I am working with a stream of coordinate data to plot points on a map in realtime. I want this data to expire based on age, so I'm using a
ring buffer to store the data, and overwrite in a FIFO manner. When I get to around 1500 points, the frame rate in my program starts to drop off severely. This causes my queue of coordinate data to get backlogged. So, I have to severely limit the size of the ring buffer (ends up being about 1000 coordinates, or a minute of data) to keep the data flowing properly.
My question is: what's an efficient way to store this data, display it, and expire it? Should I be able to draw 1500+ points of coordinate data from a ring buffer, or other data structure? I can't just store the state of the display output after each plot, since I need to eventually expire all displayed points. Ideas?
I am trying to display (many) points on a map from a stream of coordinate data. Specifically, I want to display the locations of IP addresses on a world map. I thought I had the hard part out of the way, and I usually figure these things out by myself, but I'm having some trouble finding a way to actually
display the data that I am generating. I hope that this is a general design problem, and not some limitation. Some background:
I'm using the jflow library to capture IP addresses from a router in real-time.
I'm using the GeoIP library to generate long/lat coordinates from these IPs.
I plan on using the Unfolding library to display maps, and draw points.
I'm using Processing (through Eclipse) to draw the output.
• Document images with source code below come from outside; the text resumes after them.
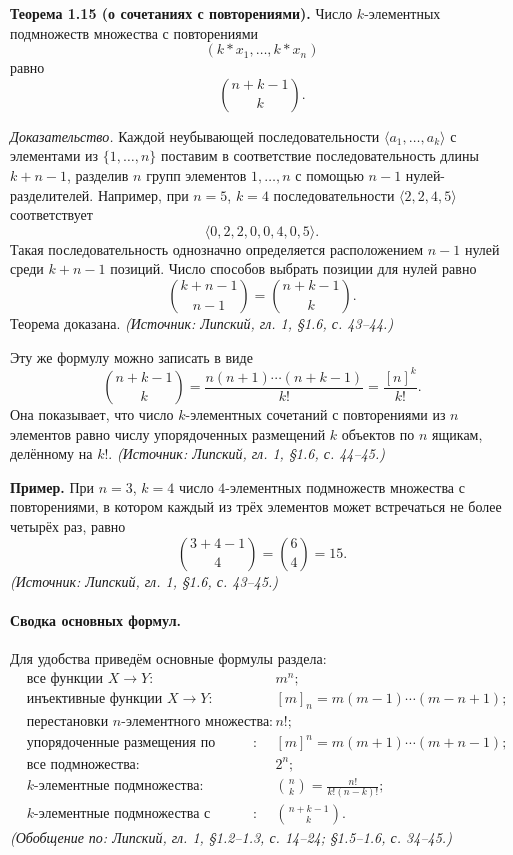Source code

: \documentclass[a4paper,12pt]{article}
\begin{document}
\textbf{Теорема 1.15 (о сочетаниях с повторениями).} Число \(k\)-элементных подмножеств множества с повторениями
\[
(k*x_1,\dots,k*x_n)
\]
равно
\[
\binom{n+k-1}{k}.
\]

\emph{Доказательство.} Каждой неубывающей последовательности \(\langle a_1,\dots,a_k\rangle\) с элементами из \(\{1,\dots,n\}\) поставим в соответствие последовательность длины \(k+n-1\), разделив \(n\) групп элементов \(1,\dots,n\) с помощью \(n-1\) нулей-разделителей. Например, при \(n=5\), \(k=4\) последовательности \(\langle 2,2,4,5\rangle\) соответствует
\[
\langle 0,2,2,0,0,4,0,5\rangle.
\]
Такая последовательность однозначно определяется расположением \(n-1\) нулей среди \(k+n-1\) позиций. Число способов выбрать позиции для нулей равно
\[
\binom{k+n-1}{n-1}=\binom{n+k-1}{k}.
\]
Теорема доказана.
\textit{(Источник: Липский, гл. 1, §1.6, с. 43--44.)}

Эту же формулу можно записать в виде
\[
\binom{n+k-1}{k}=\frac{n(n+1)\cdots(n+k-1)}{k!}=\frac{[n]^k}{k!}.
\]
Она показывает, что число \(k\)-элементных сочетаний с повторениями из \(n\) элементов равно числу упорядоченных размещений \(k\) объектов по \(n\) ящикам, делённому на \(k!\).
\textit{(Источник: Липский, гл. 1, §1.6, с. 44--45.)}

\textbf{Пример.} При \(n=3\), \(k=4\) число \(4\)-элементных подмножеств множества с повторениями, в котором каждый из трёх элементов может встречаться не более четырёх раз, равно
\[
\binom{3+4-1}{4}=\binom{6}{4}=15.
\]
\textit{(Источник: Липский, гл. 1, §1.6, с. 43--45.)}

\paragraph{Сводка основных формул.}
Для удобства приведём основные формулы раздела:
\[
\begin{aligned}
&\text{все функции }X\to Y: && m^n;\\
&\text{инъективные функции }X\to Y: && [m]_n=m(m-1)\cdots(m-n+1);\\
&\text{перестановки }n\text{-элементного множества}: && n!;\\
&\text{упорядоченные размещения по ящикам}: && [m]^n=m(m+1)\cdots(m+n-1);\\
&\text{все подмножества}: && 2^n;\\
&\text{\(k\)-элементные подмножества}: && \binom{n}{k}=\frac{n!}{k!(n-k)!};\\
&\text{\(k\)-элементные подмножества с повторениями}: && \binom{n+k-1}{k}.
\end{aligned}
\]
\textit{(Обобщение по: Липский, гл. 1, §1.2--1.3, с. 14--24; §1.5--1.6, с. 34--45.)}
\end{document}
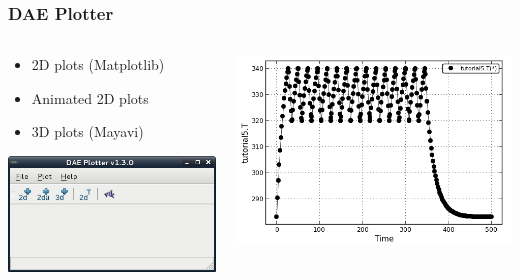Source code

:\documentclass{beamer}
\begin{document}
\begin{frame}
\frametitle{DAE Plotter}
\begin{columns}
  \begin{column}{0.5\paperwidth}
    \begin{center}
      \begin{itemize}
	\item 2D plots (Matplotlib)
	\item Animated 2D plots
	\item 3D plots (Mayavi)
      \end{itemize}
    \end{center}
    \begin{center}
      \includegraphics[width=0.35\paperwidth]{../_static/daeplotter.png}
    \end{center}
  \end{column}
  \begin{column}{0.5\paperwidth}
    \begin{center}
      \includegraphics[width=0.35\paperwidth]{../_static/sample_2d_plot.png}
    \end{center}

\end{column}
\end{columns}
\end{frame}
\end{document}
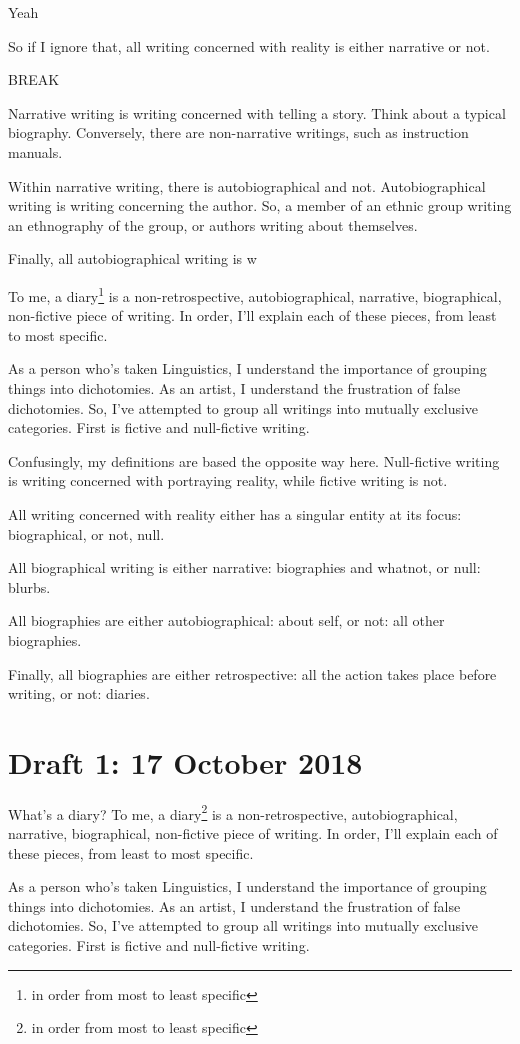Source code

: Yeah \documentclass[12pt]{article}[titlepage]
\newcommand{\1}{\={a}}
\newcommand{\2}{\={e}}
\newcommand{\3}{\={\i}}
\newcommand{\4}{\=o}
\newcommand{\5}{\=u}
\newcommand{\6}{\={A}}
\renewcommand{\,}{\textsuperscript{,}}
\begin{document}
So if I ignore that, all writing concerned with reality is either narrative or not.

BREAK

Narrative writing is writing concerned with telling a story.
Think about a typical biography.
Conversely, there are non-narrative writings, such as instruction manuals.

Within narrative writing, there is autobiographical and not.
Autobiographical writing is writing concerning the author.
So, a member of an ethnic group writing an ethnography of the group, or authors writing about themselves.

Finally, all autobiographical writing is w

To me, a diary\footnote{in order from most to least specific} is a non-retrospective, autobiographical, narrative, biographical, non-fictive piece of writing.
In order, I'll explain each of these pieces, from least to most specific.

As a person who's taken Linguistics, I understand the importance of grouping things into dichotomies.
As an artist, I understand the frustration of false dichotomies.
So, I've attempted to group all writings into mutually exclusive categories.
First is fictive and null-fictive writing.

Confusingly, my definitions are based the opposite way here.
Null-fictive writing is writing concerned with portraying reality, while fictive writing is not.

All writing concerned with reality either has a singular entity at its focus: biographical, or not, null.

All biographical writing is either narrative: biographies and whatnot, or null: blurbs.

All biographies are either autobiographical: about self, or not: all other biographies.

Finally, all biographies are either retrospective: all the action takes place before writing, or not: diaries.

\section{Draft 1: 17 October 2018}
What's a diary?
To me, a diary\footnote{in order from most to least specific} is a non-retrospective, autobiographical, narrative, biographical, non-fictive piece of writing.
In order, I'll explain each of these pieces, from least to most specific.

As a person who's taken Linguistics, I understand the importance of grouping things into dichotomies.
As an artist, I understand the frustration of false dichotomies.
So, I've attempted to group all writings into mutually exclusive categories.
First is fictive and null-fictive writing.
\end{document}
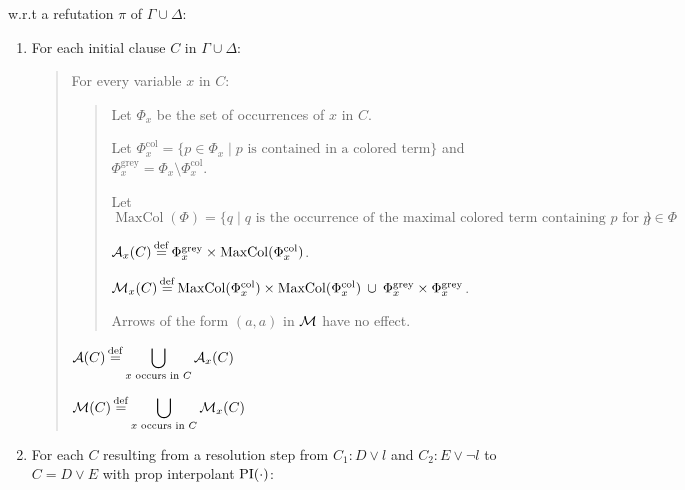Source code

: \documentclass[,%
	paper=a4,%
	DIV14, %
	twoside=false,%
	liststotoc,
	bibtotoc,
	draft=false,%
	numbers=noendperiod
]{scrartcl}
\begin{document}
w.r.t a refutation $\pi$ of $\Gamma \cup \Delta$:

\newcommand{\Phicol}{\Phi^{\operatorname{col}}}
\newcommand{\Phigrey}{\Phi^{\operatorname{grey}}}
\newcommand{\MaxCol}{\operatorname{MaxCol}}
\begin{enumerate}
	\item For each initial clause $C$ in $\Gamma \cup \Delta$:

		\begin{quote}
		For every variable $x$ in $C$:

		\begin{quote}

		Let $\Phi_x$ be the set of occurrences of $x$ in $C$. 

		Let $\Phicol_x = \{p \in \Phi_x \mid \text{$p$ is contained in a colored term} \}$
		and $\Phigrey_x = \Phi_x \setminus \Phicol_x$.

		Let $\MaxCol(\Phi) = \{q \mid \text{$q$ is the occurrence of the maximal colored term containing $p$ for $p \in \Phi$} \}$

		$\arr_x(C) \defeq \Phigrey_x \times \MaxCol(\Phicol_x)$. 
		

		$\warr_x(C) \defeq \MaxCol(\Phicol_x) \times \MaxCol(\Phicol_x) \spam\cup
		\Phigrey_x\times\Phigrey_x$. 

		Arrows of the form $(a, a)$ in $\operatorname{\operatorname{\mathcal{M}}}$ have no effect.
		\end{quote}

		$\operatorname{\mathcal{A}}(C) \operatorname{\stackrel{\mathrm{def}}{=}}\displaystyle \bigcup_{ x \text{ occurs in }C} \operatorname{\mathcal{A}}_x(C)$

		$\operatorname{\operatorname{\mathcal{M}}}(C) \operatorname{\stackrel{\mathrm{def}}{=}}\displaystyle \bigcup_{x \text{ occurs in }C} \operatorname{\operatorname{\mathcal{M}}}_x(C)$
		\end{quote}



	\item 
		For each $C$ resulting from a resolution step from $C_1: D\lor l$ and $C_2: E\lor \lnot l$ to $C = D \lor E$ with prop interpolant $\operatorname{PI}(\cdot)$:


\end{enumerate}
\end{document}

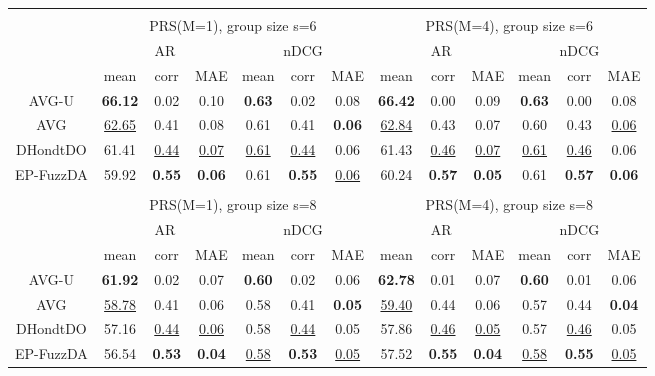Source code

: \begin{tabular}{ c | c c c | c c c || c c c | c c c}
\multicolumn{12}{c}{} \\
\multicolumn{1}{c}{} & \multicolumn{6}{c}{PRS(M=1), group size s=6} & \multicolumn{6}{c}{PRS(M=4), group size s=6} \\
\multicolumn{1}{c}{} & \multicolumn{3}{c}{AR} & \multicolumn{3}{c}{nDCG} & \multicolumn{3}{c}{AR} & \multicolumn{3}{c}{nDCG} \\
& mean & corr & MAE & mean & corr & MAE & mean & corr & MAE & mean & corr & MAE \\
\hline
AVG-U & \textbf{66.12} & 0.02 & 0.10 & \textbf{0.63} & 0.02 & 0.08 & \textbf{66.42} & 0.00 & 0.09 & \textbf{0.63} & 0.00 & 0.08 \\
AVG & \underline{62.65} & 0.41 & 0.08 & 0.61 & 0.41 & \textbf{0.06} & \underline{62.84} & 0.43 & 0.07 & 0.60 & 0.43 & \underline{0.06} \\
DHondtDO & 61.41 & \underline{0.44} & \underline{0.07} & \underline{0.61} & \underline{0.44} & 0.06 & 61.43 & \underline{0.46} & \underline{0.07} & \underline{0.61} & \underline{0.46} & 0.06 \\
EP-FuzzDA & 59.92 & \textbf{0.55} & \textbf{0.06} & 0.61 & \textbf{0.55} & \underline{0.06} & 60.24 & \textbf{0.57} & \textbf{0.05} & 0.61 & \textbf{0.57} & \textbf{0.06} \\

\multicolumn{12}{c}{} \\
\multicolumn{1}{c}{} & \multicolumn{6}{c}{PRS(M=1), group size s=8} & \multicolumn{6}{c}{PRS(M=4), group size s=8} \\
\multicolumn{1}{c}{} & \multicolumn{3}{c}{AR} & \multicolumn{3}{c}{nDCG} & \multicolumn{3}{c}{AR} & \multicolumn{3}{c}{nDCG} \\
& mean & corr & MAE & mean & corr & MAE & mean & corr & MAE & mean & corr & MAE \\
\hline
AVG-U & \textbf{61.92} & 0.02 & 0.07 & \textbf{0.60} & 0.02 & 0.06 & \textbf{62.78} & 0.01 & 0.07 & \textbf{0.60} & 0.01 & 0.06 \\
AVG & \underline{58.78} & 0.41 & 0.06 & 0.58 & 0.41 & \textbf{0.05} & \underline{59.40} & 0.44 & 0.06 & 0.57 & 0.44 & \textbf{0.04} \\
DHondtDO & 57.16 & \underline{0.44} & \underline{0.06} & 0.58 & \underline{0.44} & 0.05 & 57.86 & \underline{0.46} & \underline{0.05} & 0.57 & \underline{0.46} & 0.05 \\
EP-FuzzDA & 56.54 & \textbf{0.53} & \textbf{0.04} & \underline{0.58} & \textbf{0.53} & \underline{0.05} & 57.52 & \textbf{0.55} & \textbf{0.04} & \underline{0.58} & \textbf{0.55} & \underline{0.05} \\

\end{tabular}
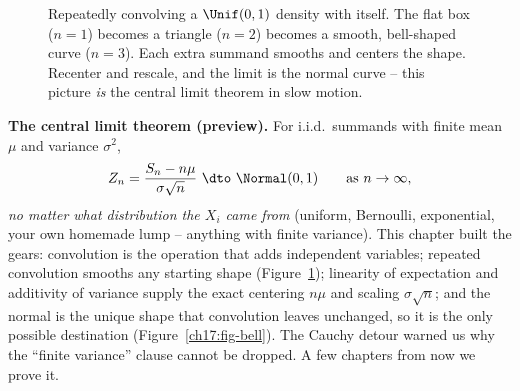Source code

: \begin{figure}[H]
\centering
{}
\caption{Repeatedly convolving a $\Unif(0,1)$ density with itself. The flat
box ($n{=}1$) becomes a triangle ($n{=}2$) becomes a smooth, bell-shaped
curve ($n{=}3$). Each extra summand smooths and centers the shape. Recenter
and rescale, and the limit is the normal curve -- this picture \emph{is}
the central limit theorem in slow motion.}
\label{ch17:fig-clt}
\end{figure}

\begin{aestheticbox}
\textbf{The central limit theorem (preview).} For i.i.d.\ summands with
finite mean $\mu$ and variance $\sigma^2$,
\[
Z_n=\frac{S_n-n\mu}{\sigma\sqrt n}\ \dto\ \Normal(0,1)
\qquad\text{as } n\to\infty,
\]
\emph{no matter what distribution the $X_i$ came from} (uniform, Bernoulli,
exponential, your own homemade lump -- anything with finite variance).
This chapter built the gears: convolution is the operation that adds
independent variables; repeated convolution smooths any starting shape
(Figure~\ref{ch17:fig-clt}); linearity of expectation and additivity of
variance supply the exact centering $n\mu$ and scaling $\sigma\sqrt n$; and
the normal is the unique shape that convolution leaves unchanged, so it is
the only possible destination (Figure~\ref{ch17:fig-bell}). The Cauchy detour warned us why the
``finite variance'' clause cannot be dropped. A few chapters from now we
prove it.
\end{aestheticbox}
I am able to capture and print IP addresses and coordinates to the console. However, I cannot find a way to actually USE this data within the Processing draw() method. I think that this is because the jflow library collects (and does whatever else you want) in a separate accounting thread. "
Note that the collector is multithreaded. Calling start will start collecting in the background, the call will return immediately." If this is the case, what's the best way to access and draw the incoming data? Some kind of IPC? Somehow make the IP collection thread use the draw() method?
Below is an example IP collection class, with some edits showing how I would like to use it. What can I do with this separate thread?
This might lead to other questions, like, should I somehow run the draw() method at a constant rate and asynchronously update it with incoming data from the IP collection thread? Any advice is welcome. Please let me know if anything is not clear.
import java.net.InetAddress;
import java.net.SocketException;
import java.net.UnknownHostException;
import nettrack.net.netflow.*;
import com.maxmind.geoip.*;
import com.maxmind.geoip.Location;
public class V5Printer
{
static class PrintAccountant
implements Accountant
{
public void account(Flow f)
{
//method nest below are not real, just illustrating intent.